An arm of the National Association of Insurance Commissioners is moving ahead with efforts to develop new reserving rules for issuers of variable annuities.

Members of the NAIC’s Life & Health Actuarial Task Force session voted 11-3 here during the Kansas City, Mo., group’s summer meeting to expose a draft of Actuarial Guideline VACARVM for public comment.

VACARVM is an acronym that refers to the Commissioners Annuity Reserve Valuation Method for Variable Annuities.

Members of the LHATF are expecting to approve the Actuarial Guideline VACARVM at the NAIC’s fall meeting in September.

New York regulator William Carmello argued that the reserving requirements should be conservative because of the nature of the many guarantee options available with variable annuities.

The variable annuity with guarantees “is a product that I view as toxic and that could definitely bring a company down in an instant,” Carmello said.

Carmello noted that insurers are offering VA contracts with guarantees that reinsurers are not willing to reinsure.

“That’s got to say something,” Carmello added.

Allen Elstein, a Connecticut regulator, said an Actuarial Guideline VACARVM exposure draft should include a strong standard scenario provision.

The current guideline draft shifts away from use of traditional static reserving formulas, toward use of modern statistical techniques that forecast how a product might perform in hundreds or thousands of different hypothetical scenarios.

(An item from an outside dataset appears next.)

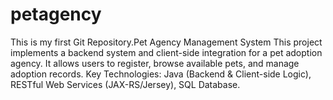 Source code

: # petagency
This is my first Git Repository.Pet Agency Management System  This project implements a backend system and client-side integration for a pet adoption agency. It allows users to register, browse available pets, and manage adoption records.  Key Technologies: Java (Backend &amp; Client-side Logic), RESTful Web Services (JAX-RS/Jersey), SQL Database.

Advocates of the use of a standard scenario, first proposed by the New York State Insurance Department, say the standard scenario would ensure a minimum degree of reserving safety, by requiring a company to have enough resources to cope with that scenario.

Insurers have argued the standard scenario approach is too conservative and would require unnecessary levels of reserving.

Tom Campbell, a life actuary with Hartford Life Insurance Company, Simsbury, Conn., and chair of the variable reserve working group at the American Academy of Actuaries, Washington, said members of the LHATF should communicate their belief that variable annuities with guarantees are “toxic” if they really believe that to be true.

If members of the LHATF do not believe that variable annuities with guarantees are toxic, they should communicate that, Campbell said.

John Bruins, a life actuary with the American Council of Life Insurers, Washington, said the ACLI views variable annuities with guarantees as “reasonable but risky products in which we are looking to establish reasonable reserves. If LHATF thinks that these products are toxic, then we’d like to hear that.”